Superfund Partners director Kris Kitto tells Miranda Brownlee why the “writing is already on the wall” when it comes to the disruption and automation of SMSF administration.
Describe some of the developments you expect to see in the SMSF space in the future?
At the moment, a lot of it is about aggregating data, and that’s something that most of the software providers in the administration space have done. I see the next stage moving towards what actually happens with that data that is being pulled into a central location. We’ll then start to see a more intuitive-style automation. SMSF accounts in nature are very structured and investment-driven so it’s probably a lot easier to automate a lot of aspects of the administration compared with other types of accounting.
I think the next frontier will be analytics and big data – and we will start to see more of it, especially when you have some of the cloud providers getting close to having data for 100,000 super funds, which is a sizeable portion of the market. For example, something as simple as comparing self-directed SMSFs with the SMSFs of trustees receiving advice from an adviser, and actually looking at performance and asset allocation. There will also be continued improvements with customised tools.

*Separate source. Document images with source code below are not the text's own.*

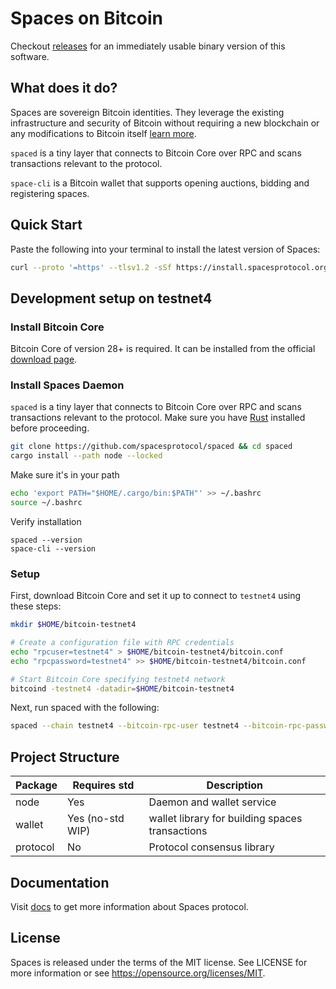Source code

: # Spaces on Bitcoin

Checkout [releases](https://github.com/spacesprotocol/spaces/releases) for an immediately usable binary version of this software.


## What does it do?

Spaces are sovereign Bitcoin identities. They leverage the existing infrastructure and security of Bitcoin without requiring a new blockchain or any modifications to Bitcoin itself [learn more](https://spacesprotocol.org).


`spaced` is a tiny layer that connects to Bitcoin Core over RPC and scans transactions relevant to the protocol.

`space-cli` is a Bitcoin wallet that supports opening auctions, bidding and registering spaces.

## Quick Start

Paste the following into your terminal to install the latest version of Spaces:
```bash
curl --proto '=https' --tlsv1.2 -sSf https://install.spacesprotocol.org | sh
```


## Development setup on testnet4

### Install Bitcoin Core
Bitcoin Core of version 28+ is required. It can be installed from the official [download page](https://bitcoincore.org/en/download/).

### Install Spaces Daemon

`spaced` is a tiny layer that connects to Bitcoin Core over RPC and scans transactions relevant to the protocol. Make sure you have [Rust](https://www.rust-lang.org/tools/install) installed before proceeding.

```sh
git clone https://github.com/spacesprotocol/spaced && cd spaced
cargo install --path node --locked
```

Make sure it's in your path

```sh
echo 'export PATH="$HOME/.cargo/bin:$PATH"' >> ~/.bashrc
source ~/.bashrc
```

Verify installation

```
spaced --version
space-cli --version
```

### Setup

First, download Bitcoin Core and set it up to connect to `testnet4` using these steps:

```sh
mkdir $HOME/bitcoin-testnet4

# Create a configuration file with RPC credentials
echo "rpcuser=testnet4" > $HOME/bitcoin-testnet4/bitcoin.conf
echo "rpcpassword=testnet4" >> $HOME/bitcoin-testnet4/bitcoin.conf

# Start Bitcoin Core specifying testnet4 network
bitcoind -testnet4 -datadir=$HOME/bitcoin-testnet4
```

Next, run spaced with the following:
```sh
spaced --chain testnet4 --bitcoin-rpc-user testnet4 --bitcoin-rpc-password testnet4
```

## Project Structure

| Package  | Requires std     | Description                                    |
|----------|------------------|------------------------------------------------|
| node     | Yes              | Daemon and wallet service                      |
| wallet   | Yes (no-std WIP) | wallet library for building spaces transactions|
| protocol | No               | Protocol consensus library                     |

## Documentation

Visit [docs](https://docs.spacesprotocol.org/) to get more information about Spaces protocol.


## License

Spaces is released under the terms of the MIT license. See LICENSE for more information or see https://opensource.org/licenses/MIT.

There are no limits to what can be done with data and the people using it. It’s more about giving insights and providing groups such as the accounting bodies or SMSF Association with a bit of ammunition to say to legislators, we’ve got these initiatives and here is some data that would support them. So I think up-to-date information for decision making and policy is actually quite exciting.

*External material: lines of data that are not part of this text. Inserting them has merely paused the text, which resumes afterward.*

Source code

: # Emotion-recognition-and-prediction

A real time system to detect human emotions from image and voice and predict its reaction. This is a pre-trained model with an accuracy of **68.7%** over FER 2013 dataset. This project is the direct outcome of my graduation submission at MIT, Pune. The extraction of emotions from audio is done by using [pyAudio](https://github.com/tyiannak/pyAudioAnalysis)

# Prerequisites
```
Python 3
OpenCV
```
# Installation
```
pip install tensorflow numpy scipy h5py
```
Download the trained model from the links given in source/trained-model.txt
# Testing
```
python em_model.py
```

Do you expect to see the administration and audit process for SMSFs ever become completely automated?
Yes, I hope so. We laid down a challenge to see how soon we will have, at least on the administration and accounting side, a fund which is ‘zero touch’. That’s where we’re aiming to get to in the next few years. After that, I expect the audits will also become increasingly automated in much the same way the actuarial certificates have changed. I think this will start slowly, however, with a very small percentage of SMSFs. Over time this automation for SMSFs will expand and take on more variety in terms of the underlying investments in funds. I think the writing is on the wall and I think it will force everyone in the value chain to re-evaluate their value proposition to their clients.
How soon – on the accounting side at least – do you expect to have a zero touch SMSF?

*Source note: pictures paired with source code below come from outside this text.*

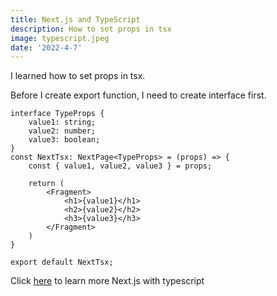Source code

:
 ```yaml
---
title: Next.js and TypeScript
description: How to set props in tsx
image: typescript.jpeg
date: '2022-4-7'
---
```


I learned how to set props in tsx.

Before I create export function, I need to create interface first.

```tsx
interface TypeProps {
    value1: string;
    value2: number;
    value3: boolean;
}
const NextTsx: NextPage<TypeProps> = (props) => {
    const { value1, value2, value3 } = props;

    return (
        <Fragment>
            <h1>{value1}</h1>
            <h2>{value2}</h2>
            <h3>{value3}</h3>
        </Fragment>
    )
}

export default NextTsx;
```

Click [here](https://nextjs.org/docs/basic-features/typescript) to learn more Next.js with typescript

We’re actually very close now. I don’t think it’ll be this year, but I expect within the next financial year there will be some funds that are fully automated. This means there’ll no longer be any manual processing anymore but there will still need to be things that happen around the provision of that service. It’s only the mundane things that are being automated, so that creates an opportunity for the early adopters of technology to look at their value proposition, increase the engagement and level of service and advice they provide their clients. This is especially for the accountants, because a lot of them are going down the advice root but a lot of them don’t have time to give the advice their clients want. If they improve their efficiency and automate the mundane stuff though, they can focus on the higher value relationship aspects of what they do.
What will the SMSF administration space look like in 10 years? Do you think the industry will largely be consolidated or will there be many smaller providers?
I think it’ll be a real mixture. I think there’s enough scope for niche or boutique administrators to exist or businesses that combine administration and advice – I think there’s still definitely an opportunity there. Aaron Dunn from the SMSF Academy has released some of the data from his Future of SMSF survey and he said in the past year, 60 per cent of all newly registered SMSFs were registered by 10 per cent of the businesses. What that means is that those who’ve got a good solution are going to grow, and they’re going to grow faster than the average, but you’re still going to have a lot of variation because it is a very fragmented marketplace and I think it’ll continue to be so, but you will have larger administrators growing. So it’s going to be a bit of a mixed bag.
If you’re in this space, what you don’t want to do is sit on the fence – if you just try to hedge your bets, you’re going to get knocked over. You either need to be very niche, or you can go with the low-cost, large-volume play.
You work with many SMSF firms – what are the biggest holes in their business models?
The biggest, I would say, is getting that single client view across multiple aspects of their business – especially for multi-disciplined practices that combine accounting, financial planning, super and some of them even do legal and IT consulting. I think having that single view that actually pulls together the data from the different systems is vital because clients go to these businesses [because] they’re a one-stop shop, but a lot of the time that’s not the experience they get because there’s no one, seamless, true picture of the data.